I'm pondering how I can best create a system to backup devices in my home, as well as separate media storage (essentially iTunes and iPhoto, hoping to put movies, music/podcasts, photos in one place).

Currently my home has an iMac (stores 500 gigs) and a MacBook Air (I think it stores 80 gigs), and a few iOS devices that get backed up to the Macs. The MacBook Air almost never travels; it just sits in various spots in the home.

I also have a 2 TB external hard drive that is always hooked up to the iMac. The iMac and the MacBook Air each backup their contents (with Carbon Copy Cloner) to that drive once a week.
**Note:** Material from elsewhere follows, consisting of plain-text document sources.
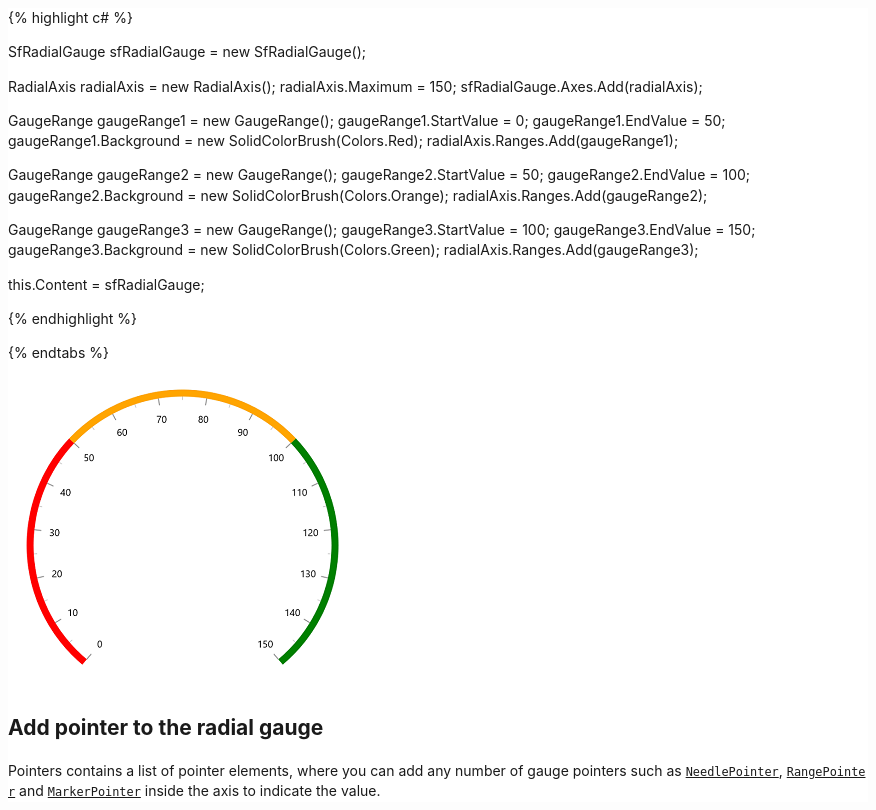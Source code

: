 {% highlight c# %}

SfRadialGauge sfRadialGauge = new SfRadialGauge();

RadialAxis radialAxis = new RadialAxis();
radialAxis.Maximum = 150;
sfRadialGauge.Axes.Add(radialAxis);

GaugeRange gaugeRange1 = new GaugeRange();
gaugeRange1.StartValue = 0;
gaugeRange1.EndValue = 50;
gaugeRange1.Background = new SolidColorBrush(Colors.Red);
radialAxis.Ranges.Add(gaugeRange1);

GaugeRange gaugeRange2 = new GaugeRange();
gaugeRange2.StartValue = 50;
gaugeRange2.EndValue = 100;
gaugeRange2.Background = new SolidColorBrush(Colors.Orange);
radialAxis.Ranges.Add(gaugeRange2);

GaugeRange gaugeRange3 = new GaugeRange();
gaugeRange3.StartValue = 100;
gaugeRange3.EndValue = 150;
gaugeRange3.Background = new SolidColorBrush(Colors.Green);
radialAxis.Ranges.Add(gaugeRange3);

this.Content = sfRadialGauge;

{% endhighlight %}

{% endtabs %}

![range support to radial gauge](images/getting-started/gauge_range.png)

## Add pointer to the radial gauge

Pointers contains a list of pointer elements, where you can add any number of gauge pointers such as [`NeedlePointer`](https://help.syncfusion.com/cr/winui/Syncfusion.UI.Xaml.Gauges.NeedlePointer.html), [`RangePointer`](https://help.syncfusion.com/cr/winui/Syncfusion.UI.Xaml.Gauges.RangePointer.html) and [`MarkerPointer`](https://help.syncfusion.com/cr/winui/Syncfusion.UI.Xaml.Gauges.MarkerPointer.html) inside the axis to indicate the value.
This has worked fairly well over the last couple of years, but I'm starting to run into some issues:

  • The MacBook Air is always close to full (I think this is mostly because of photos of our kid)
  • The iMac is recently very close to full (it stores music, the occasional iTunes movie download, podcasts, photos, etc).
  • It isn't hard to imagine something happening to the iMac which hoses the external drive as well.

I've been thinking about buying an NAS. In my head, the configuration would work like this:

  1. I'd split the NAS into two partitions (say, 2 TB each).
  2. One partition would function as a weekly backup location for the iMac and MacBook Air.
  3. The external hard drive would host nothing but media. Presumably the iTunes and iPhoto libraries from the iMac.
  4. The other partition of the NAS would backup the shared media, and also hopefully make it easier for the other devices in my home to access it.
  5. I'd run a backup of the NAS to something like Backblaze, maybe monthly.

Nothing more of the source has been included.